# Hand Symmetric Cubing



## LeighzerCuber (Dec 6, 2011)

I was wondering what styles you people use for 2H Solving.

Do some people try to use their left hand as much as their right? 
Or do some people (as seen especially with bigger cubes) use a dominant recessive hand style?
And finally, is one style more advantageous than the other?

My 2h style


Spoiler



I, myself, use predominantly my right hand when solving with my left almost always holding most the cube (I do this for ever cube). 

This affects me in a way that I can hardly do the U2' finger trick with my left, but I can do it very easily with my right, my right hand is way more muscular and veiny than my left, and certain algorithms just don't work for me. 

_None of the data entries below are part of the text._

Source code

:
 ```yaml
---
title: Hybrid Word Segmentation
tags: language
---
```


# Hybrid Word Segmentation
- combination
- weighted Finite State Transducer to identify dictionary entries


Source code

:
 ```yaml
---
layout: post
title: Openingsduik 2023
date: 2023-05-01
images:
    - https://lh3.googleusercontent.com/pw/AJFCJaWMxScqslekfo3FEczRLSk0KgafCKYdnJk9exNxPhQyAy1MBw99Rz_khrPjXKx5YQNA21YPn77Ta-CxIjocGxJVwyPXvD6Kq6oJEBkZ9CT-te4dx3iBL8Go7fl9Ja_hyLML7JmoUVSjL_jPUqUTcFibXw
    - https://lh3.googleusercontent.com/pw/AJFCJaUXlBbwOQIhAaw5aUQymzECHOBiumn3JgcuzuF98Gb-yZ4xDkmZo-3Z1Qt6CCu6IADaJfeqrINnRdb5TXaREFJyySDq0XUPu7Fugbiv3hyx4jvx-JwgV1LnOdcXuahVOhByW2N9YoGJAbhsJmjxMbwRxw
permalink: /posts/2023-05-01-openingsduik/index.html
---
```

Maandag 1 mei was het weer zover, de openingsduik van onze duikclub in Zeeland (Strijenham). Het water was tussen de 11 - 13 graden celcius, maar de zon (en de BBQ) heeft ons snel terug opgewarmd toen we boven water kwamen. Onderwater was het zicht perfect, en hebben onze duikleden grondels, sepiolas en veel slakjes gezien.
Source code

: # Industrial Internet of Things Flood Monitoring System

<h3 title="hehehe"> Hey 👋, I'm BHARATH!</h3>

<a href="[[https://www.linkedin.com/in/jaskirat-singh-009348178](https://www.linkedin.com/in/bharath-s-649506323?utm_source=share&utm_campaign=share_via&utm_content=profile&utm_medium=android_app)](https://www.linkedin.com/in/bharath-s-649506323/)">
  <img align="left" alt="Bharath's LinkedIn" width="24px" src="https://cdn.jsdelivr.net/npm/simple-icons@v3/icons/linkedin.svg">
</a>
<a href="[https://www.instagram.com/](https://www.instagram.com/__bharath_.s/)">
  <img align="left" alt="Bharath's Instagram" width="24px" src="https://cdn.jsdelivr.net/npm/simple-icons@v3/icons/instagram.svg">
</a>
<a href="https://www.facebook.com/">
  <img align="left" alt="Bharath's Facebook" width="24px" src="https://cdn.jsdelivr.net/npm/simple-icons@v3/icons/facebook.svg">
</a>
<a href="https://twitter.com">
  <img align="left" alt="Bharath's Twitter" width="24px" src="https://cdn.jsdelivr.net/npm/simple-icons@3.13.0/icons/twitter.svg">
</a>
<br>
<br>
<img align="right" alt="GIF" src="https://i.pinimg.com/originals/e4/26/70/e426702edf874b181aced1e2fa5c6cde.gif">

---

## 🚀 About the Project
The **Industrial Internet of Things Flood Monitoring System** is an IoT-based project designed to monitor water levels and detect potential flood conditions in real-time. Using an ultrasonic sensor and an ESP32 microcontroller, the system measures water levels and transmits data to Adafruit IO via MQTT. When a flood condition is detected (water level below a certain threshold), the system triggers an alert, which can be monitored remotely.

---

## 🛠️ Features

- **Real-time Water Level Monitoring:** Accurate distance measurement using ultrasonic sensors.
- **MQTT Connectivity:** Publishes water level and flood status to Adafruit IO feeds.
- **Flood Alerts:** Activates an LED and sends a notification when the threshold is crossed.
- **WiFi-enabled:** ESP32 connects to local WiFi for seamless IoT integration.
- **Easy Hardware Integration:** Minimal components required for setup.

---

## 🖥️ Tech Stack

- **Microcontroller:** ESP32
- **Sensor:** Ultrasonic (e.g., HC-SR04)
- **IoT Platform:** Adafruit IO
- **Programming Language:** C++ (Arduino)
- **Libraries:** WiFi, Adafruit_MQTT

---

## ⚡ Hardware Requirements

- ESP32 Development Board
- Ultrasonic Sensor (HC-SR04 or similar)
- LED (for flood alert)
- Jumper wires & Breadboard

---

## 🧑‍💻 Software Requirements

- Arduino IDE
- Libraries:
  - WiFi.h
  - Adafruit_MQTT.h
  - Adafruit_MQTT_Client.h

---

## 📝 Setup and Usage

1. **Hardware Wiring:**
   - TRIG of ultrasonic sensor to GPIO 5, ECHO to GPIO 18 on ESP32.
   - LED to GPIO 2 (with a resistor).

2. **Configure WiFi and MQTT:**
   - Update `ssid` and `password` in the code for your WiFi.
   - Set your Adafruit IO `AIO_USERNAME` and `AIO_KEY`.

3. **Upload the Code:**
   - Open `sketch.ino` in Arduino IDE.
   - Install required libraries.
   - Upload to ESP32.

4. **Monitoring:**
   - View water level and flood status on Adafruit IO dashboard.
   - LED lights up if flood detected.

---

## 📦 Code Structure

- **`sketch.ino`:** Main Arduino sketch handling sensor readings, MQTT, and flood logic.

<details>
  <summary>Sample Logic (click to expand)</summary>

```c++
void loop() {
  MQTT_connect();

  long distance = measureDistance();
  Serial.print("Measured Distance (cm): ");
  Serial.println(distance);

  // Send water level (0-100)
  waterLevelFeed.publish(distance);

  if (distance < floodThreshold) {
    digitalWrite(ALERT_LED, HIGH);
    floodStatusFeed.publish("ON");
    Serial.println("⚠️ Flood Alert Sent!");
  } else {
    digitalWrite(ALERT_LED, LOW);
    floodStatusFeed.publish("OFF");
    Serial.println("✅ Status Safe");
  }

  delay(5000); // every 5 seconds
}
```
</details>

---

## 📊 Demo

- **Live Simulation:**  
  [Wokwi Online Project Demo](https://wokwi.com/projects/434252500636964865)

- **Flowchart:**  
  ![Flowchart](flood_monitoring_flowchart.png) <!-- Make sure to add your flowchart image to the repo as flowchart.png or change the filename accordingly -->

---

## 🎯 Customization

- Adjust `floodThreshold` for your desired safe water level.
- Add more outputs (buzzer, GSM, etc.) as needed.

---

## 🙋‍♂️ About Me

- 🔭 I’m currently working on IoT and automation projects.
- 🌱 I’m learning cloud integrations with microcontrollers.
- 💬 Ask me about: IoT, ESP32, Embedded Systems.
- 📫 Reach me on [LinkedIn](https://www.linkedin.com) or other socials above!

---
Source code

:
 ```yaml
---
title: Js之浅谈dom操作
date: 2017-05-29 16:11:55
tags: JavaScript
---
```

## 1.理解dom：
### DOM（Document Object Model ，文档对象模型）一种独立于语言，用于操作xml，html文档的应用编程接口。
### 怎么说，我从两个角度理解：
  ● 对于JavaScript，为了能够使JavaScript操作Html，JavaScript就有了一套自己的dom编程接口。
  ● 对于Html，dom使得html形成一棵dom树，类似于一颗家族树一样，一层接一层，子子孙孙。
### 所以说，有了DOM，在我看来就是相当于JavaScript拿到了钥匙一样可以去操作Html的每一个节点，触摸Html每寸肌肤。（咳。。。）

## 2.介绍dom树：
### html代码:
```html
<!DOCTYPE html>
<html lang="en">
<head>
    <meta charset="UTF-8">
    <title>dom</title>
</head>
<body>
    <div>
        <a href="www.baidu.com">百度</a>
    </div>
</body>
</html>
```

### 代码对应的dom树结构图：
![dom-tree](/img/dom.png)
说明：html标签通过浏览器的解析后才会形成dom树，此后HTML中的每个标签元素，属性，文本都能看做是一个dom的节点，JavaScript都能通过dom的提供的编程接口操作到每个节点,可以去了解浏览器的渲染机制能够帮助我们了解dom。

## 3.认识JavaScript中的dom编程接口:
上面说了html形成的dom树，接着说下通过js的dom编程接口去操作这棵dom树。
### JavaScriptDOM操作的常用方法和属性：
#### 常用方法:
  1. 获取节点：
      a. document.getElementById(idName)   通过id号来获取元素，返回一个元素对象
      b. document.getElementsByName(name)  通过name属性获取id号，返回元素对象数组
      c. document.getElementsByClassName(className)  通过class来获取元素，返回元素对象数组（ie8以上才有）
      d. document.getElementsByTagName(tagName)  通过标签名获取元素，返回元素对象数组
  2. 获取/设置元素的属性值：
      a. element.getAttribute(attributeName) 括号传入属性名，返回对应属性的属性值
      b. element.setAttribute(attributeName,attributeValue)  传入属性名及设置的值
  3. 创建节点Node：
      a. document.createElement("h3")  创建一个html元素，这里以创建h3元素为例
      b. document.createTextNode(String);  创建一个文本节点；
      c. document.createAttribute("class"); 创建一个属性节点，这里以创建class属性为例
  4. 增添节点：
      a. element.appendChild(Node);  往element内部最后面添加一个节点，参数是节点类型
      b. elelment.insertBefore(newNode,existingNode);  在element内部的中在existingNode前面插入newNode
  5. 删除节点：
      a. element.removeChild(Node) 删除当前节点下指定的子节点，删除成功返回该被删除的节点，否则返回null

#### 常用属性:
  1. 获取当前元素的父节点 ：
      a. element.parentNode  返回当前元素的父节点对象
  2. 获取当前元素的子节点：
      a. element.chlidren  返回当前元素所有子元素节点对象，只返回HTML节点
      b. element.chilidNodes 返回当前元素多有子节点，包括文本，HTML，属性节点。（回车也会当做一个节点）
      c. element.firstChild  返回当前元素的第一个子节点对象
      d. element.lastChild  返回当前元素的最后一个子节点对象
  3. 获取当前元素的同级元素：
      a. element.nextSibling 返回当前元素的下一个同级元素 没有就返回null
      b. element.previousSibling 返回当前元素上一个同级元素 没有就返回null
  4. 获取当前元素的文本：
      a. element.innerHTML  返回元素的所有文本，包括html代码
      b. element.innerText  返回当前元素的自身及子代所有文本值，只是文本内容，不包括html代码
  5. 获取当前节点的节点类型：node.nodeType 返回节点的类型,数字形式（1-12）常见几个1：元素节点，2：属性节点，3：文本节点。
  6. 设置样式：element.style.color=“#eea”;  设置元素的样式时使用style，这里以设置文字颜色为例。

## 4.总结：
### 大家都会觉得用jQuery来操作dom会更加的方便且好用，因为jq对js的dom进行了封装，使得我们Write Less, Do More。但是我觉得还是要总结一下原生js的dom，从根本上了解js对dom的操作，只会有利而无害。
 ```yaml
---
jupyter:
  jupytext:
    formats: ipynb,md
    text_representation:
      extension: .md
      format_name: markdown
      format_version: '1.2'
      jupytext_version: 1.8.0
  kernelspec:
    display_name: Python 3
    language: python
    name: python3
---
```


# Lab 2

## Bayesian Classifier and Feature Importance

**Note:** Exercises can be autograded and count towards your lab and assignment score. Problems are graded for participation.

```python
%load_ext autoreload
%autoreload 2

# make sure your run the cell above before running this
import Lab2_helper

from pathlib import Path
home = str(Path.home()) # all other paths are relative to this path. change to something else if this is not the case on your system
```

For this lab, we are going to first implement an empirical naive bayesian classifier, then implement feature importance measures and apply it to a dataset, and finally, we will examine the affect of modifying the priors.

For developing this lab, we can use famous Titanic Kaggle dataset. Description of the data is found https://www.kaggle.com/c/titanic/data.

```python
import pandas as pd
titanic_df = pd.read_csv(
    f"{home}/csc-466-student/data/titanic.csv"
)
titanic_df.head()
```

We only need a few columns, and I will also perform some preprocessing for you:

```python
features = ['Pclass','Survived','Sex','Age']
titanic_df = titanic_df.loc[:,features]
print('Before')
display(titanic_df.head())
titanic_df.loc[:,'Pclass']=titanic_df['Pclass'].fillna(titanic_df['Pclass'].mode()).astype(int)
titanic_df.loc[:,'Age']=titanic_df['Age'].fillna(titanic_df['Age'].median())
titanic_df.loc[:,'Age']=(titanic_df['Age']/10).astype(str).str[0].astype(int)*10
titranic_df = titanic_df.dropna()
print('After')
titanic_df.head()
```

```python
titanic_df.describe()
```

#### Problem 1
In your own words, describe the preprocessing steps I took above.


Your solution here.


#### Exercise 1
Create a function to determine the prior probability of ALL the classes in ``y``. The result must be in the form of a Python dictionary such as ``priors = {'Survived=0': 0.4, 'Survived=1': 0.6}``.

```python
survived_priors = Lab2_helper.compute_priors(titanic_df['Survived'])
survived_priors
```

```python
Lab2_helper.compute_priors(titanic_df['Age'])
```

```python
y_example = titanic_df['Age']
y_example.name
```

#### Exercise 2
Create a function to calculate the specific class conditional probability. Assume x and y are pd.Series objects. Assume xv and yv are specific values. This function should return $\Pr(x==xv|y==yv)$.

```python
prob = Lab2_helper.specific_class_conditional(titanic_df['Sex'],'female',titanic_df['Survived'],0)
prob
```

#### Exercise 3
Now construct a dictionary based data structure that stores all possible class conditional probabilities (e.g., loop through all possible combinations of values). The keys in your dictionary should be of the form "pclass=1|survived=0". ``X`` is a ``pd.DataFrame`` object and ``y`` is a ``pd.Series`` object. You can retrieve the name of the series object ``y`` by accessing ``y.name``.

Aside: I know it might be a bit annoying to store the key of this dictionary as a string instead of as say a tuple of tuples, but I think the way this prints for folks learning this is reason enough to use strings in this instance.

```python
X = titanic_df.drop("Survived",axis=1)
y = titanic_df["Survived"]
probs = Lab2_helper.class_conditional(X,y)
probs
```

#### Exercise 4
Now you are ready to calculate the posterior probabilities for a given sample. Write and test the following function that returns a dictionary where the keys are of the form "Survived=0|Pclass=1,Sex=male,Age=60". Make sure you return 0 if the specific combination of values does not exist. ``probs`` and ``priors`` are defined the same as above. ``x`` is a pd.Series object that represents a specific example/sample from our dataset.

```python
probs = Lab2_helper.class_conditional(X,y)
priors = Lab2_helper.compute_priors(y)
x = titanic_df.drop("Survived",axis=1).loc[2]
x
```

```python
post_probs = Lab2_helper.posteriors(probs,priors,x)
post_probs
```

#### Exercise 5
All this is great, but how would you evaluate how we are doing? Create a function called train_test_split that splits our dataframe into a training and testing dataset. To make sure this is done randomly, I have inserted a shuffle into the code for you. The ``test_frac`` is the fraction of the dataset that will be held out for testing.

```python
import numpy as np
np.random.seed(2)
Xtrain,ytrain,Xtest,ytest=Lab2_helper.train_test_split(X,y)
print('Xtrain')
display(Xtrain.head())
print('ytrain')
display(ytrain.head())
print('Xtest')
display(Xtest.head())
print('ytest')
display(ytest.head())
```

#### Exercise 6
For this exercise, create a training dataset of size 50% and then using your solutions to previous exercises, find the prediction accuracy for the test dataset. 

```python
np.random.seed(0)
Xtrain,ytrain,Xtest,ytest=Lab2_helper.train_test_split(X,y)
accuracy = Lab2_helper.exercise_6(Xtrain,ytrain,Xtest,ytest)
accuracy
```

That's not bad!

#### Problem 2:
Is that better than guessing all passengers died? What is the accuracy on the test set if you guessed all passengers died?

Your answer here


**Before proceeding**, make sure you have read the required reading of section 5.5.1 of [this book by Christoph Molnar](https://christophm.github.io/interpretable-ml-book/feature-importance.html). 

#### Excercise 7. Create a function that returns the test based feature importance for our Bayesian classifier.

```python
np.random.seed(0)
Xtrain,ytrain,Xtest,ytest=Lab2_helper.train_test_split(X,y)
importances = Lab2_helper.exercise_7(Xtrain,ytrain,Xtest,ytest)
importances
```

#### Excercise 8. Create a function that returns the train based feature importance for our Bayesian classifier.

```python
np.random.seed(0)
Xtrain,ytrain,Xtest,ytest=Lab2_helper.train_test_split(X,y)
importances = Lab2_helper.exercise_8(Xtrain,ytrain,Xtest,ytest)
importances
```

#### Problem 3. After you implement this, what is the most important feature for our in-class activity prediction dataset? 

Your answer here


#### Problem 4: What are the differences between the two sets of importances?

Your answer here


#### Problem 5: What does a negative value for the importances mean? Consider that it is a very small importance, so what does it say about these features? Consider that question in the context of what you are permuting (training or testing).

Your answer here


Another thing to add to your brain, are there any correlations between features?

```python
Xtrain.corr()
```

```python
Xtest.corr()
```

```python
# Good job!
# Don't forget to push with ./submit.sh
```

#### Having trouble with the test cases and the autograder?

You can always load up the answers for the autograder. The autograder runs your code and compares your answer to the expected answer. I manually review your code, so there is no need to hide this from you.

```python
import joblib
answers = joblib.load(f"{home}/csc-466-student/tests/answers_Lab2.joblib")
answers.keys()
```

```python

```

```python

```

It also affects me by having great algorithms to use that work with my right, I can execute faster and faster with my right, and I can perform "finger tricky" stuff with my right instead of the standard way of performing an alg or intuitive mores with both hands.



Feel free to elaborate on your situation, what you think is advantageous and why, and if you would want to change your style of cubing to [insert desired style here] for [insert reason here]

DISCLAIMER:
(I am pretty sure no one has posted this)


----------



## Cubenovice (Dec 6, 2011)

Predominantly right handed but offcourse will also use left during F2L.

In casual solving I do most PLL algs both left and righthanded (exept V and F perm).
My lefty U-perm is better then my right hand one...


----------



## teller (Dec 6, 2011)

My right hand is definitely dominant and faster, but I have forced myself to do most left handed mirrors (particularly CFOP F2L) over the years on general principle. Often the lefty version of an alg comes out gripped differently...that's not important. Important is to be able to blast it out of the water without doing something wacky like a y2, which I've seen world-class cubers doing and I'm like "whaaaa?!"


----------



## 5BLD (Dec 6, 2011)

I prefer one hand over the other when using roux simply because you have to grip the cube with one hand at least. In roux it's very free at the start but then goes straight into RrUM which is done by many right hand wrist turns and left hand M turns, but is predominantly right.

So for the same reasons as you I find U2' hard but I can do it now in solves and do do it.

I also find it hard because people do U2' with gripping the left hand with ring and little finger and thumb. But I use lots of M moves which are done with my left ring finger... So my way of doing U2' is to reach over with my left fingers to do it.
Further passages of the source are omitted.